Looking back, I regret indulging my biological imperative, that desire to unsettle him with the knowledge I had, but at the time it smelled like leverage I could use to my advantage in future negotiations for things like a set of wheels or more spending money.
Dad vanished when I was fifteen, so I never got the opportunity to capitalize on our shared secret. His most recent Cadillac turned up forty miles away, wrecked and burned-out, but his body was never found. My mother, in an effort to protect her boys from the truth—which she must have known all along—finally whispered the words “witness protection” by way of explanation. She swore Larry and me to silence, our own familial omertà.
All that was long ago. Mom lives in Phoenix now, happily married to a retired optometrist, a decent, if nebishy, guy who never carved-up anything bigger than a Thanksgiving turkey.
Larry’s still annoying, only now he gets paid for it because he’s a big deal tax attorney. But it was me who put him through law school, so Lawrence, as he prefers to be called these days, is careful not to act too superior about my blue-collar status.
With Mom departing to marry her internet squeeze and Larry hitting the law books, it fell on me to clear out our garage before the house went on the market back then, so I naturally acquired my father’s eclectic collection of saws, drills, hammers and industrial-sized rolls of plastic—the tools, presumably, with which he “fixed” things.
Mom and Larry know my custom cabinetry business is thriving, but only I know it doesn’t thrive well enough to send that check to Arizona every month or pay off the rest of my kid brother’s student loans.
And me?

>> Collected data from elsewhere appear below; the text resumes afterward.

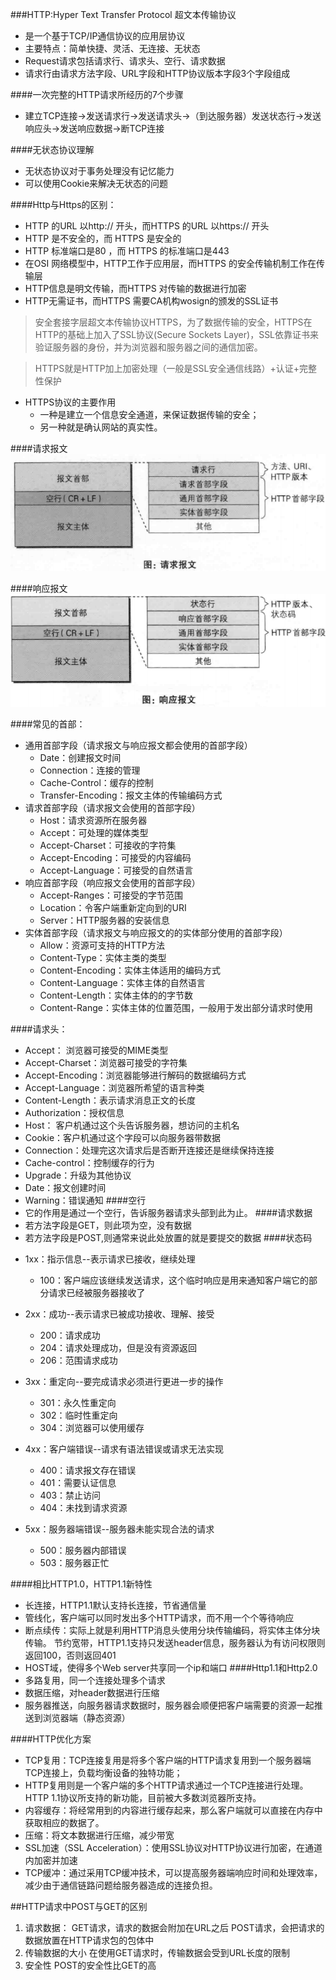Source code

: ###HTTP:Hyper Text Transfer Protocol 超文本传输协议
* 是一个基于TCP/IP通信协议的应用层协议
* 主要特点：简单快捷、灵活、无连接、无状态
* Request请求包括请求行、请求头、空行、请求数据
* 请求行由请求方法字段、URL字段和HTTP协议版本字段3个字段组成


####一次完整的HTTP请求所经历的7个步骤
- 建立TCP连接->发送请求行->发送请求头->（到达服务器）发送状态行->发送响应头->发送响应数据->断TCP连接

####无状态协议理解
- 无状态协议对于事务处理没有记忆能力
- 可以使用Cookie来解决无状态的问题

####Http与Https的区别：
- HTTP 的URL 以http:// 开头，而HTTPS 的URL 以https:// 开头
- HTTP 是不安全的，而 HTTPS 是安全的
- HTTP 标准端口是80 ，而 HTTPS 的标准端口是443
- 在OSI 网络模型中，HTTP工作于应用层，而HTTPS 的安全传输机制工作在传输层
- HTTP信息是明文传输，而HTTPS 对传输的数据进行加密
- HTTP无需证书，而HTTPS 需要CA机构wosign的颁发的SSL证书

> 安全套接字层超文本传输协议HTTPS，为了数据传输的安全，HTTPS在HTTP的基础上加入了SSL协议(Secure Sockets Layer)，SSL依靠证书来验证服务器的身份，并为浏览器和服务器之间的通信加密。

> HTTPS就是HTTP加上加密处理（一般是SSL安全通信线路）+认证+完整性保护

- HTTPS协议的主要作用
    - 一种是建立一个信息安全通道，来保证数据传输的安全；
    - 另一种就是确认网站的真实性。

####请求报文
![](请求报文格式.png)

####响应报文
![](响应报文格式.png)

####常见的首部：

- 通用首部字段（请求报文与响应报文都会使用的首部字段）
    - Date：创建报文时间
    - Connection：连接的管理
    - Cache-Control：缓存的控制
    - Transfer-Encoding：报文主体的传输编码方式
- 请求首部字段（请求报文会使用的首部字段）
    - Host：请求资源所在服务器
    - Accept：可处理的媒体类型
    - Accept-Charset：可接收的字符集
    - Accept-Encoding：可接受的内容编码
    - Accept-Language：可接受的自然语言
- 响应首部字段（响应报文会使用的首部字段）
    - Accept-Ranges：可接受的字节范围
    - Location：令客户端重新定向到的URI
    - Server：HTTP服务器的安装信息
- 实体首部字段（请求报文与响应报文的的实体部分使用的首部字段）
    - Allow：资源可支持的HTTP方法
    - Content-Type：实体主类的类型
    - Content-Encoding：实体主体适用的编码方式
    - Content-Language：实体主体的自然语言
    - Content-Length：实体主体的的字节数
    - Content-Range：实体主体的位置范围，一般用于发出部分请求时使用

####请求头：
* Accept： 浏览器可接受的MIME类型
* Accept-Charset：浏览器可接受的字符集
* Accept-Encoding：浏览器能够进行解码的数据编码方式
* Accept-Language：浏览器所希望的语言种类
* Content-Length：表示请求消息正文的长度
* Authorization：授权信息
* Host： 客户机通过这个头告诉服务器，想访问的主机名
* Cookie：客户机通过这个字段可以向服务器带数据
* Connection：处理完这次请求后是否断开连接还是继续保持连接
* Cache-control：控制缓存的行为
* Upgrade：升级为其他协议
* Date：报文创建时间
* Warning：错误通知
####空行
* 它的作用是通过一个空行，告诉服务器请求头部到此为止。
####请求数据
* 若方法字段是GET，则此项为空，没有数据
* 若方法字段是POST,则通常来说此处放置的就是要提交的数据
####状态码
- 1xx：指示信息--表示请求已接收，继续处理
    * 100：客户端应该继续发送请求，这个临时响应是用来通知客户端它的部分请求已经被服务器接收了

- 2xx：成功--表示请求已被成功接收、理解、接受
    * 200：请求成功
    * 204：请求处理成功，但是没有资源返回
    * 206：范围请求成功
    
- 3xx：重定向--要完成请求必须进行更进一步的操作
    * 301：永久性重定向
    * 302：临时性重定向
    * 304：浏览器可以使用缓存
    
- 4xx：客户端错误--请求有语法错误或请求无法实现
    * 400：请求报文存在错误
    * 401：需要认证信息
    * 403：禁止访问
    * 404：未找到请求资源

- 5xx：服务器端错误--服务器未能实现合法的请求
    * 500：服务器内部错误
    - 503：服务器正忙

####相比HTTP1.0，HTTP1.1新特性
* 长连接，HTTP1.1默认支持长连接，节省通信量
* 管线化，客户端可以同时发出多个HTTP请求，而不用一个个等待响应
* 断点续传：实际上就是利用HTTP消息头使用分块传输编码，将实体主体分块传输。
  节约宽带，HTTP1.1支持只发送header信息，服务器认为有访问权限则返回100，否则返回401
* HOST域，使得多个Web server共享同一个ip和端口
####Http1.1和Http2.0
* 多路复用，同一个连接处理多个请求
* 数据压缩，对header数据进行压缩
* 服务器推送，向服务器请求数据时，服务器会顺便把客户端需要的资源一起推送到浏览器端（静态资源）

####HTTP优化方案
- TCP复用：TCP连接复用是将多个客户端的HTTP请求复用到一个服务器端TCP连接上，负载均衡设备的独特功能；
- HTTP复用则是一个客户端的多个HTTP请求通过一个TCP连接进行处理。HTTP 1.1协议所支持的新功能，目前被大多数浏览器所支持。
- 内容缓存：将经常用到的内容进行缓存起来，那么客户端就可以直接在内存中获取相应的数据了。
- 压缩：将文本数据进行压缩，减少带宽
- SSL加速（SSL Acceleration）：使用SSL协议对HTTP协议进行加密，在通道内加密并加速
- TCP缓冲：通过采用TCP缓冲技术，可以提高服务器端响应时间和处理效率，减少由于通信链路问题给服务器造成的连接负担。


##HTTP请求中POST与GET的区别
1. 请求数据：
 GET请求，请求的数据会附加在URL之后
 POST请求，会把请求的数据放置在HTTP请求包的包体中
2. 传输数据的大小
在使用GET请求时，传输数据会受到URL长度的限制
3. 安全性
POST的安全性比GET的高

I’m doing okay. I thought my wife Tina was the love of my life until Sue-Sue was born three years ago. That little girl has me wrapped around her pinky like nobody’s business, but I guess it’s still normal for a man to favor his son. Jimmy’s a hell-on-wheels five year old, curious about the world and everything in it. He’s why I keep the trunk of my car locked at all times, even if it isn’t full of junk I need to dispose of for someone.
Not long ago I built a miniature cabinet out of white birch, even bought tiny hinges and knobs from an online dollhouse supply place, so if Jimmy asks me to speak at his first-grade career day, I’ll proudly show them what a man can do with his own hands and the right set of tools.